Chappells Kniff erweckt den Anschein von den aktuell so beliebten Formaten mit übergestellten Realitätsebenen, sprich meta. Davon sollte man als Publikum aber schnell Abstand gewinnen, denn dies würde falsche Erwartungen anheizen. Dennoch ist SEE HOW THEY RUN mit so viel Inbrunst und Detailversessenheit, dem Theater und speziell diesem Stück von Agatha Christie verschrieben, dass sich in der Zuschauerrezeption kaum Grauzonen finden werden.

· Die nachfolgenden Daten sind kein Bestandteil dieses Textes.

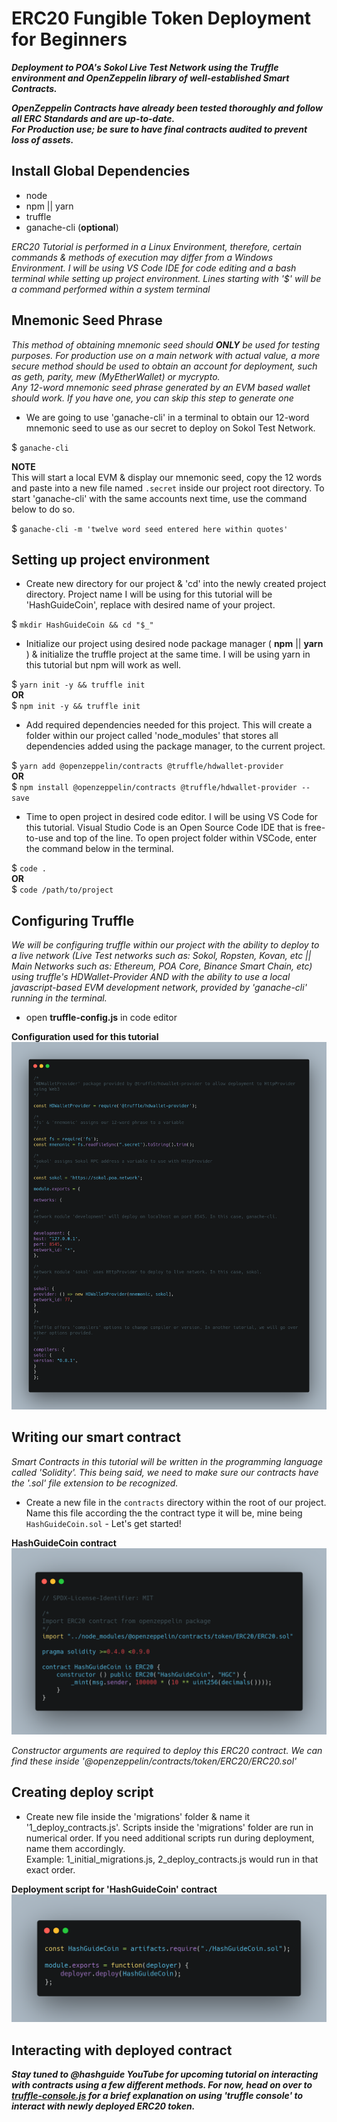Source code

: # ERC20 Fungible Token Deployment for Beginners

_**Deployment to POA's Sokol Live Test Network using the Truffle environment and OpenZeppelin library of well-established Smart Contracts.**_

_**OpenZeppelin Contracts have already been tested thoroughly and follow all ERC Standards and are up-to-date.**_\
_**For Production use; be sure to have final contracts audited to prevent loss of assets.**_

## Install Global Dependencies

- node
- npm || yarn
- truffle
- ganache-cli (**optional**)

_ERC20 Tutorial is performed in a Linux Environment, therefore, certain commands & methods of execution may differ from a Windows Environment. I will be using VS Code IDE for code editing and a bash terminal while setting up project environment. Lines starting with '$' will be a command performed within a system terminal_

## Mnemonic Seed Phrase
_This method of obtaining mnemonic seed should **ONLY** be used for testing purposes. For production use on a main network with actual value, a more secure method should be used to obtain an account for deployment, such as geth, parity, mew (MyEtherWallet) or mycrypto._\
_Any 12-word mnemonic seed phrase generated by an EVM based wallet should work. If you have one, you can skip this step to generate one_

-  We are going to use 'ganache-cli' in a terminal to obtain our 12-word mnemonic seed to use as our secret to deploy on Sokol Test Network.
   
$ `ganache-cli`

**NOTE**\
This will start a local EVM & display our mnemonic seed, copy the 12 words and paste into a new file named `.secret` inside our project root directory. To start 'ganache-cli' with the same accounts next time, use the command below to do so.

$ `ganache-cli -m 'twelve word seed entered here within quotes'`

## Setting up project environment

-  Create new directory for our project & 'cd' into the newly created project directory. Project name I will be using for this tutorial will be 'HashGuideCoin', replace with desired name of your project.
   
$ `mkdir HashGuideCoin && cd "$_"`

-  Initialize our project using desired node package manager ( **npm** || **yarn** ) & initialize the truffle project at the same time. I will be using yarn in this tutorial but npm will work as well.
   
$ `yarn init -y && truffle init`\
**OR**\
$ `npm init -y && truffle init`

-  Add required dependencies needed for this project. This will create a folder within our project called 'node_modules' that stores all dependencies added using the package manager, to the current project.
   
$ `yarn add @openzeppelin/contracts @truffle/hdwallet-provider`\
**OR**\
$ `npm install @openzeppelin/contracts @truffle/hdwallet-provider --save`

-  Time to open project in desired code editor. I will be using VS Code for this tutorial. Visual Studio Code is an Open Source Code IDE that is free-to-use and top of the line. To open project folder within VSCode, enter the command below in the terminal.
   
$ `code .`\
**OR**\
$ `code /path/to/project`

## Configuring Truffle
_We will be configuring truffle within our project with the ability to deploy to a live network (Live Test networks such as: Sokol, Ropsten, Kovan, etc || Main Networks such as: Ethereum, POA Core, Binance Smart Chain, etc) using truffle's HDWallet-Provider AND with the ability to use a local javascript-based EVM development network, provided by 'ganache-cli' running in the terminal._
-  open **truffle-config.js** in code editor

**Configuration used for this tutorial**\
![Image of truffle's configuration to deploy HashGuideCoin on POA's Sokol Test Network](https://github.com/hashguide/erc20-tutorial/blob/master/code-images/truffle-config.js.png?raw=true)

## Writing our smart contract
_Smart Contracts in this tutorial will be written in the programming language called 'Solidity'. This being said, we need to make sure our contracts have the '.sol' file extension to be recognized._

-  Create a new file in the `contracts` directory within the root of our project. Name this file according the the contract type it will be, mine being `HashGuideCoin.sol` - Let's get started!

**HashGuideCoin contract**\
![Image of code for HashGuideCoin contract to deploy ERC20 Token to POA's Sokol Test Network](https://github.com/hashguide/erc20-tutorial/blob/master/code-images/HashGuideCoin.sol.png?raw=true)

_Constructor arguments are required to deploy this ERC20 contract. We can find these inside '@openzeppelin/contracts/token/ERC20/ERC20.sol'_

## Creating deploy script
- Create new file inside the 'migrations' folder & name it '1_deploy_contracts.js'. Scripts inside the 'migrations' folder are run in numerical order. If you need additional scripts run during deployment, name them accordingly.\
Example: 1_initial_migrations.js, 2_deploy_contracts.js would run in that exact order.

**Deployment script for 'HashGuideCoin' contract**
![Image of code for deployment scripts to deploy HashGuideCoin ERC20 token to POA's Sokol Test Network](https://github.com/hashguide/erc20-tutorial/blob/master/code-images/1_deploy_contracts.js.png?raw=true)

## Interacting with deployed contract

_**Stay tuned to @hashguide YouTube for upcoming tutorial on interacting with contracts using a few different methods. For now, head on over to [truffle-console.js](https://github.com/hashguide/erc20-tutorial/blob/master/tutorial-notes/truffle-console.js) for a brief explanation on using 'truffle console' to interact with newly deployed ERC20 token.**_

Im Heute des Jahres 1952, in dem ein neues Bühnenwerk London begeistert. Die Polizeinanwärterin Constable Stalker und der altgediente, und scheinbar in Ungnade gefallene Inspector Stoppard müssen den Mord an dem amerikanischen Filmproduzenten Leo Köpernick aufklären. Der sitzt tot in der Kulisse des Stücks ‚The Mousetrap‘, in einem Theater im West End (Aha). Verdächtig sind einige Darsteller, der Produzent, der Regisseur, am Ende die Autorin selbst, weil es unterschiedliche Auffassungen über das Schicksal des Stückes gibt. Denn Köpernick wollte unbedingt die Filmrechte an ‚Mousetrap‘ erwerben (Ahaaaa).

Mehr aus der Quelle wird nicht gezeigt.